THE coming of late September to the neighborhood of the ranch brought with it a storm and heavy downpour of rain.

"The very clouds themselves weep at the thought of our departure from the Rainbow Ranch," Jean exclaimed dramatically, pressing her piquant nose against the rain-splashed window of the living room in the Lodge and gazing out over the mist-dimmed fields.

"Does anybody know where Ruth is?" Jack inquired from a big sofa near the fire, looking about their beloved sitting room with an expression of unfailing affection. "She must be nearly worn out with packing and getting us ready to start to New York to-morrow. I do wish she would rest for a few minutes these days."
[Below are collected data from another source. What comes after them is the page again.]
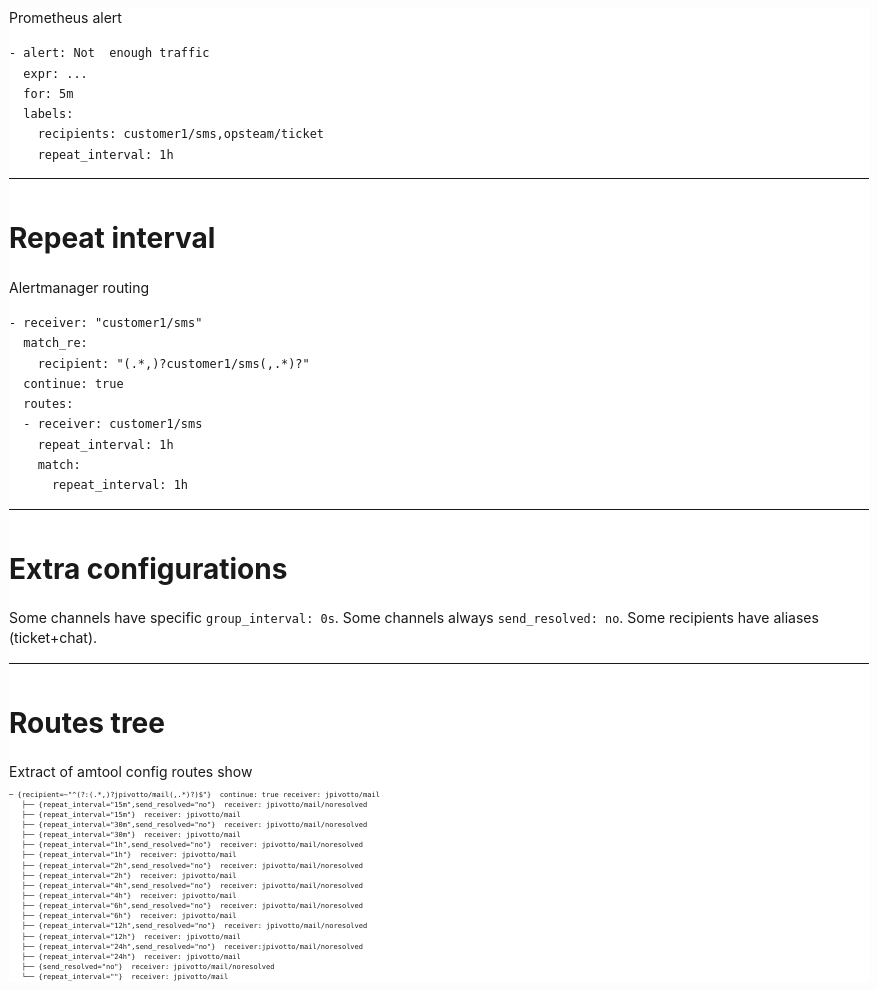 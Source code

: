 <div class="prelegend">Prometheus alert</div>

```
- alert: Not  enough traffic
  expr: ...
  for: 5m
  labels:
    recipients: customer1/sms,opsteam/ticket
    repeat_interval: 1h
```

---

# Repeat interval

<div class="prelegend">Alertmanager routing</div>

```
- receiver: "customer1/sms"
  match_re:
    recipient: "(.*,)?customer1/sms(,.*)?"
  continue: true
  routes:
  - receiver: customer1/sms
    repeat_interval: 1h
    match:
      repeat_interval: 1h
```

---

# Extra configurations

Some channels have specific `group_interval: 0s`.
Some channels always `send_resolved: no`.
Some recipients have aliases (ticket+chat).

---

# Routes tree

<div class="prelegend">Extract of amtool config routes show</div>

<pre style="font-size: .5em">
─ {recipient=~"^(?:(.*,)?jpivotto/mail(,.*)?)$"}  continue: true receiver: jpivotto/mail
   ├── {repeat_interval="15m",send_resolved="no"}  receiver: jpivotto/mail/noresolved
   ├── {repeat_interval="15m"}  receiver: jpivotto/mail
   ├── {repeat_interval="30m",send_resolved="no"}  receiver: jpivotto/mail/noresolved
   ├── {repeat_interval="30m"}  receiver: jpivotto/mail
   ├── {repeat_interval="1h",send_resolved="no"}  receiver: jpivotto/mail/noresolved
   ├── {repeat_interval="1h"}  receiver: jpivotto/mail
   ├── {repeat_interval="2h",send_resolved="no"}  receiver: jpivotto/mail/noresolved
   ├── {repeat_interval="2h"}  receiver: jpivotto/mail
   ├── {repeat_interval="4h",send_resolved="no"}  receiver: jpivotto/mail/noresolved
   ├── {repeat_interval="4h"}  receiver: jpivotto/mail
   ├── {repeat_interval="6h",send_resolved="no"}  receiver: jpivotto/mail/noresolved
   ├── {repeat_interval="6h"}  receiver: jpivotto/mail
   ├── {repeat_interval="12h",send_resolved="no"}  receiver: jpivotto/mail/noresolved
   ├── {repeat_interval="12h"}  receiver: jpivotto/mail
   ├── {repeat_interval="24h",send_resolved="no"}  receiver:jpivotto/mail/noresolved
   ├── {repeat_interval="24h"}  receiver: jpivotto/mail
   ├── {send_resolved="no"}  receiver: jpivotto/mail/noresolved
   └── {repeat_interval=""}  receiver: jpivotto/mail
</pre>

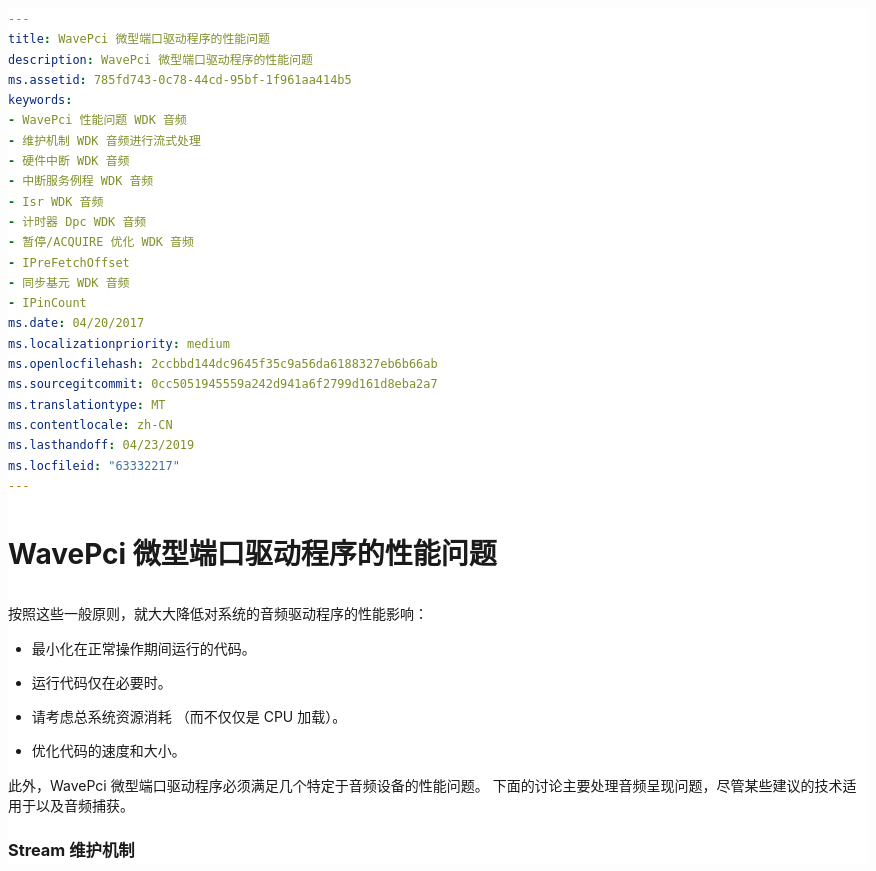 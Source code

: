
 ```yaml
---
title: WavePci 微型端口驱动程序的性能问题
description: WavePci 微型端口驱动程序的性能问题
ms.assetid: 785fd743-0c78-44cd-95bf-1f961aa414b5
keywords:
- WavePci 性能问题 WDK 音频
- 维护机制 WDK 音频进行流式处理
- 硬件中断 WDK 音频
- 中断服务例程 WDK 音频
- Isr WDK 音频
- 计时器 Dpc WDK 音频
- 暂停/ACQUIRE 优化 WDK 音频
- IPreFetchOffset
- 同步基元 WDK 音频
- IPinCount
ms.date: 04/20/2017
ms.localizationpriority: medium
ms.openlocfilehash: 2ccbbd144dc9645f35c9a56da6188327eb6b66ab
ms.sourcegitcommit: 0cc5051945559a242d941a6f2799d161d8eba2a7
ms.translationtype: MT
ms.contentlocale: zh-CN
ms.lasthandoff: 04/23/2019
ms.locfileid: "63332217"
---
```

# <a name="performance-issues-for-a-wavepci-miniport-driver"></a>WavePci 微型端口驱动程序的性能问题


## <span id="performance_issues_for_a_wavepci_miniport_driver"></span><span id="PERFORMANCE_ISSUES_FOR_A_WAVEPCI_MINIPORT_DRIVER"></span>


按照这些一般原则，就大大降低对系统的音频驱动程序的性能影响：

-   最小化在正常操作期间运行的代码。

-   运行代码仅在必要时。

-   请考虑总系统资源消耗 （而不仅仅是 CPU 加载）。

-   优化代码的速度和大小。

此外，WavePci 微型端口驱动程序必须满足几个特定于音频设备的性能问题。 下面的讨论主要处理音频呈现问题，尽管某些建议的技术适用于以及音频捕获。

### <a name="span-idstreamservicingmechanismsspanspan-idstreamservicingmechanismsspanspan-idstreamservicingmechanismsspanstream-servicing-mechanisms"></a><span id="Stream_Servicing_Mechanisms"></span><span id="stream_servicing_mechanisms"></span><span id="STREAM_SERVICING_MECHANISMS"></span>Stream 维护机制
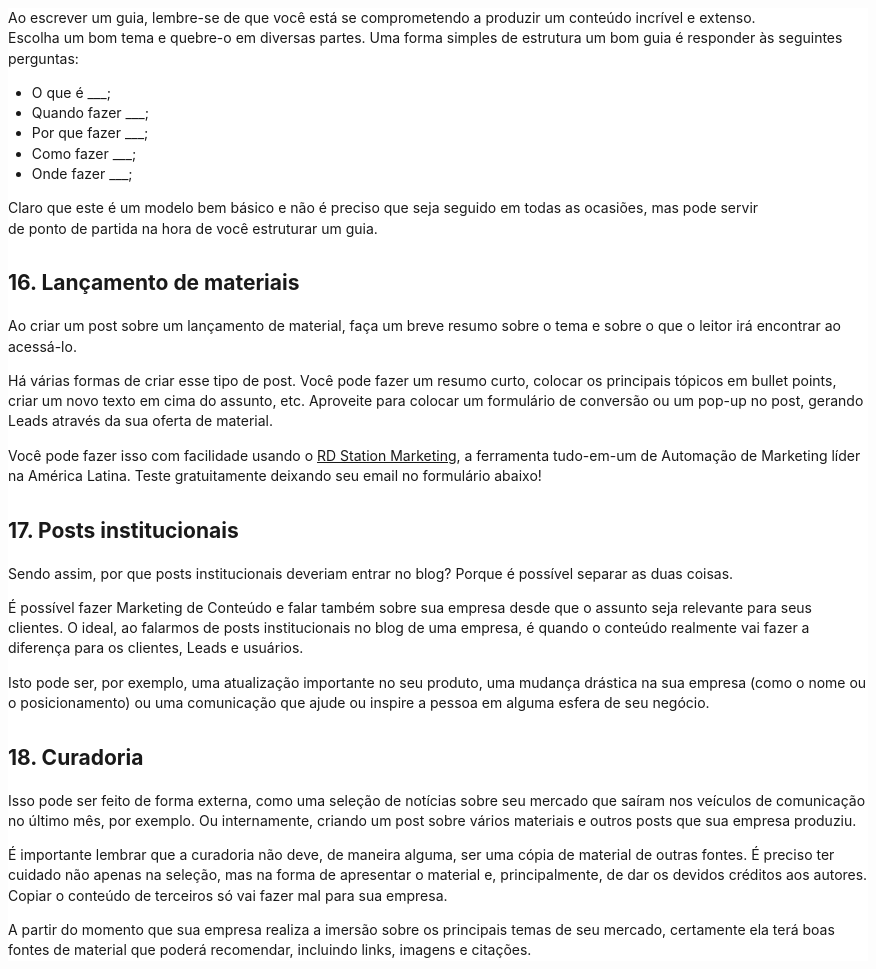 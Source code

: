 Ao escrever um guia, lembre-se de que você está se comprometendo a produzir um conteúdo incrível e extenso.  
Escolha um bom tema e quebre-o em diversas partes. Uma forma simples de estrutura um bom guia é responder às seguintes perguntas:

-   O que é ___;
-   Quando fazer ___;
-   Por que fazer ___;
-   Como fazer ___;
-   Onde fazer ___;

Claro que este é um modelo bem básico e não é preciso que seja seguido em todas as ocasiões, mas pode servir  
de ponto de partida na hora de você estruturar um guia.

## 16. Lançamento de materiais

Ao criar um post sobre um lançamento de material, faça um breve resumo sobre o tema e sobre o que o leitor irá encontrar ao acessá-lo.

Há várias formas de criar esse tipo de post. Você pode fazer um resumo curto, colocar os principais tópicos em bullet points, criar um novo texto em cima do assunto, etc. Aproveite para colocar um formulário de conversão ou um pop-up no post, gerando Leads através da sua oferta de material.

Você pode fazer isso com facilidade usando o [RD Station Marketing](https://www.rdstation.com/marketing/), a ferramenta tudo-em-um de Automação de Marketing líder na América Latina. Teste gratuitamente deixando seu email no formulário abaixo!

## 17. Posts institucionais

Sendo assim, por que posts institucionais deveriam entrar no blog? Porque é possível separar as duas coisas.

É possível fazer Marketing de Conteúdo e falar também sobre sua empresa desde que o assunto seja relevante para seus clientes. O ideal, ao falarmos de posts institucionais no blog de uma empresa, é quando o conteúdo realmente vai fazer a diferença para os clientes, Leads e usuários.

Isto pode ser, por exemplo, uma atualização importante no seu produto, uma mudança drástica na sua empresa (como o nome ou o posicionamento) ou uma comunicação que ajude ou inspire a pessoa em alguma esfera de seu negócio.

## 18. Curadoria

Isso pode ser feito de forma externa, como uma seleção de notícias sobre seu mercado que saíram nos veículos de comunicação no último mês, por exemplo. Ou internamente, criando um post sobre vários materiais e outros posts que sua empresa produziu.

É importante lembrar que a curadoria não deve, de maneira alguma, ser uma cópia de material de outras fontes. É preciso ter cuidado não apenas na seleção, mas na forma de apresentar o material e, principalmente, de dar os devidos créditos aos autores. Copiar o conteúdo de terceiros só vai fazer mal para sua empresa.

A partir do momento que sua empresa realiza a imersão sobre os principais temas de seu mercado, certamente ela terá boas fontes de material que poderá recomendar, incluindo links, imagens e citações.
"Ruth has gone for a ride in the rain alone, Jack," Olive explained, stooping over her friend and arranging her pillows. "She said she thought it would do her more good than anything, and she will stop by the post box at the gate and bring us the last mail. Yes, Frieda, dear, I will help you in a minute, but please don't crowd any more treasures into that box or you will have everything smashed to bits."

For a moment Frieda ceased her occupation of jamming odd-shaped pieces of Indian pottery into a packing trunk filled with blankets, shawls, beadwork, dolls, Indian carvings, everything known to Indian manufacture, and surveyed the older girls reproachfully. "Olive, I thought you and Jean said that the one thing that would give you pleasure and keep us from just dying of homesickness would be to fix up an Indian sitting room at that horrid old boarding school we are going to in New York," she protested.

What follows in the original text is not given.